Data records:
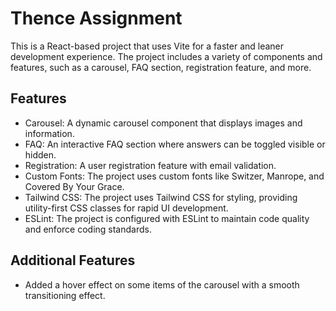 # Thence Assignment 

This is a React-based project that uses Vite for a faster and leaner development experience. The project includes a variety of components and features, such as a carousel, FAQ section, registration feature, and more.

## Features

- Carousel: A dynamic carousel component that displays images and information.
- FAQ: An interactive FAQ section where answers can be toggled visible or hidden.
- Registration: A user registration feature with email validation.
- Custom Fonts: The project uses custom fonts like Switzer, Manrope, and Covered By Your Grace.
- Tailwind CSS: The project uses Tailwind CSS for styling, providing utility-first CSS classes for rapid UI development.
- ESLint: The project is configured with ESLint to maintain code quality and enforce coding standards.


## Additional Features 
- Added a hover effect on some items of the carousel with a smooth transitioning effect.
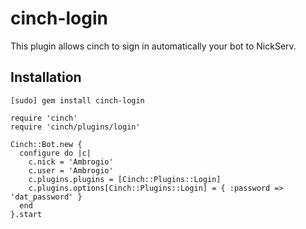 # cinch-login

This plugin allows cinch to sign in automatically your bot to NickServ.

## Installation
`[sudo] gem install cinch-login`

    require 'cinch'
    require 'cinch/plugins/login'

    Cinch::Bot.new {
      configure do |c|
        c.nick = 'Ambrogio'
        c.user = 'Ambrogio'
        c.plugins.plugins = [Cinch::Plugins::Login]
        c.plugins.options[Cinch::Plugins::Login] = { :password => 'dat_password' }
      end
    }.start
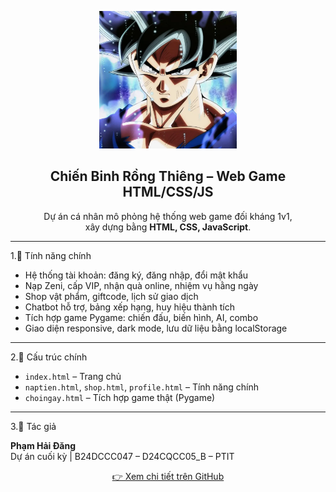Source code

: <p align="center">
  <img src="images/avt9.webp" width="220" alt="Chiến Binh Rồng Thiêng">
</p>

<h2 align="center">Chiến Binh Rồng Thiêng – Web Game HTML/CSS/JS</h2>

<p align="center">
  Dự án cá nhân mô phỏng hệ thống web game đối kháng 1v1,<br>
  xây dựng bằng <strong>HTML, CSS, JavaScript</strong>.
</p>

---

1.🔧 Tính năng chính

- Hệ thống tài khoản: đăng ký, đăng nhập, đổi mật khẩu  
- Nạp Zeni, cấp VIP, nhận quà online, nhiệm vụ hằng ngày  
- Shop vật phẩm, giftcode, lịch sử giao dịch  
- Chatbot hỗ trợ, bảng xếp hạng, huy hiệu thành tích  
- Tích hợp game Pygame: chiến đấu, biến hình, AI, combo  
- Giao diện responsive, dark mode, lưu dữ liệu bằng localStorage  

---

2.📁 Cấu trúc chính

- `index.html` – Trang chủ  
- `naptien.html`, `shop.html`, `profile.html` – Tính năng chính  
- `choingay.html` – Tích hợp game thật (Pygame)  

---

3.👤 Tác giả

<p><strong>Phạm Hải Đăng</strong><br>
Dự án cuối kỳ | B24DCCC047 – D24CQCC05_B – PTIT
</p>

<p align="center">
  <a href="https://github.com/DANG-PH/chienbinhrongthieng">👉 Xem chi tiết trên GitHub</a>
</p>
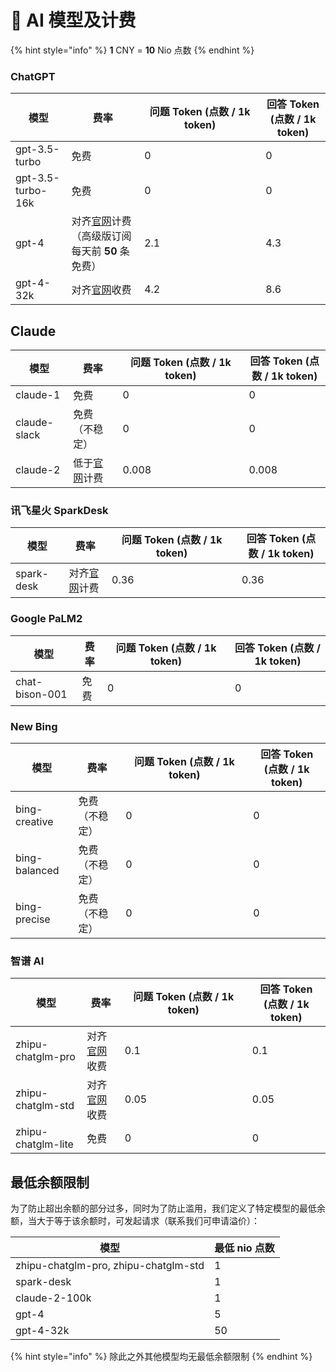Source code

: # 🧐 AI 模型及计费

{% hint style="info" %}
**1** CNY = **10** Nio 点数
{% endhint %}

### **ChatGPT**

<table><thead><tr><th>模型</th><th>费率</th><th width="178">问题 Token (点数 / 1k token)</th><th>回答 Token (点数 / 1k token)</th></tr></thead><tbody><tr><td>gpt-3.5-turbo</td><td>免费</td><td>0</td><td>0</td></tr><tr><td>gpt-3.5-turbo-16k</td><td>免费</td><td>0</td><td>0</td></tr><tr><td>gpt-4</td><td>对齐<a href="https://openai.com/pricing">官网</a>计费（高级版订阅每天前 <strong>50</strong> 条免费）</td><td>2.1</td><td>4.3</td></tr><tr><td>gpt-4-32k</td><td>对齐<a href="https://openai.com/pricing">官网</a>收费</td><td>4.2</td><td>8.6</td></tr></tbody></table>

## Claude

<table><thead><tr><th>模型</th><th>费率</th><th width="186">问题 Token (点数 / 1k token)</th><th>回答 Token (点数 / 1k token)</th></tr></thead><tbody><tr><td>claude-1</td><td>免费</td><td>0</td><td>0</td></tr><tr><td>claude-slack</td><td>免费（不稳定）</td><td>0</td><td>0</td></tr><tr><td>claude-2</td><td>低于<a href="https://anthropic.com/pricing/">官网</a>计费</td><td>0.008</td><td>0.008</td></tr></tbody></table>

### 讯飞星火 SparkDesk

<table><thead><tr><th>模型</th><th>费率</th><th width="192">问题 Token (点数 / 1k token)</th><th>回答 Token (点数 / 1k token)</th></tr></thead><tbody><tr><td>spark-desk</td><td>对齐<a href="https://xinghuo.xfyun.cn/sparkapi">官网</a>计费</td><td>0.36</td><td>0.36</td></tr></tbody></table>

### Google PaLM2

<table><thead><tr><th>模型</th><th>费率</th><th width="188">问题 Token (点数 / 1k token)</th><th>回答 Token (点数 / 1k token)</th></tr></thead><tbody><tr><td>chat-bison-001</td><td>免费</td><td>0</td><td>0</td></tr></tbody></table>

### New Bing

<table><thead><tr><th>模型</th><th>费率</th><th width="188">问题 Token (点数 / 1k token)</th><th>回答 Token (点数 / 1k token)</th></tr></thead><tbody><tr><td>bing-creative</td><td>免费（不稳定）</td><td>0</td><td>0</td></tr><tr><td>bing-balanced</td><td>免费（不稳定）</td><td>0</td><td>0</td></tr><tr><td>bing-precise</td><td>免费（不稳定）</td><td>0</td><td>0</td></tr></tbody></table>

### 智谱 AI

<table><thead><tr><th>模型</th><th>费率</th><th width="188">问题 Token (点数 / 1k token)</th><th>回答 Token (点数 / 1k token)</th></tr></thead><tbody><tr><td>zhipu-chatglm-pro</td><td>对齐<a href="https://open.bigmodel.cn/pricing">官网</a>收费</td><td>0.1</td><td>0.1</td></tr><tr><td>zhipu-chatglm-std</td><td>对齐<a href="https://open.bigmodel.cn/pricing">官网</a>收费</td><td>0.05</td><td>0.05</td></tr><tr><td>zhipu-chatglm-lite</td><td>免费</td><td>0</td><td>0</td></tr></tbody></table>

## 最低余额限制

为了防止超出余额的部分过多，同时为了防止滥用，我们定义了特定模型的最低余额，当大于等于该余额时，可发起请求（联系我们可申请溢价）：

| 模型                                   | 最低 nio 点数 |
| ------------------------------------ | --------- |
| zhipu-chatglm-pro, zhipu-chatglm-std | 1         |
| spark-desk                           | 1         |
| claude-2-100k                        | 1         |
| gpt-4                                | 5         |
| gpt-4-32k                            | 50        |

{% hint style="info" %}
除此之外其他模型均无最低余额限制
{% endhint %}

**Task**
Tally up the lines of the data above where the string "images" appears, and give only the count.

**Solution below**
2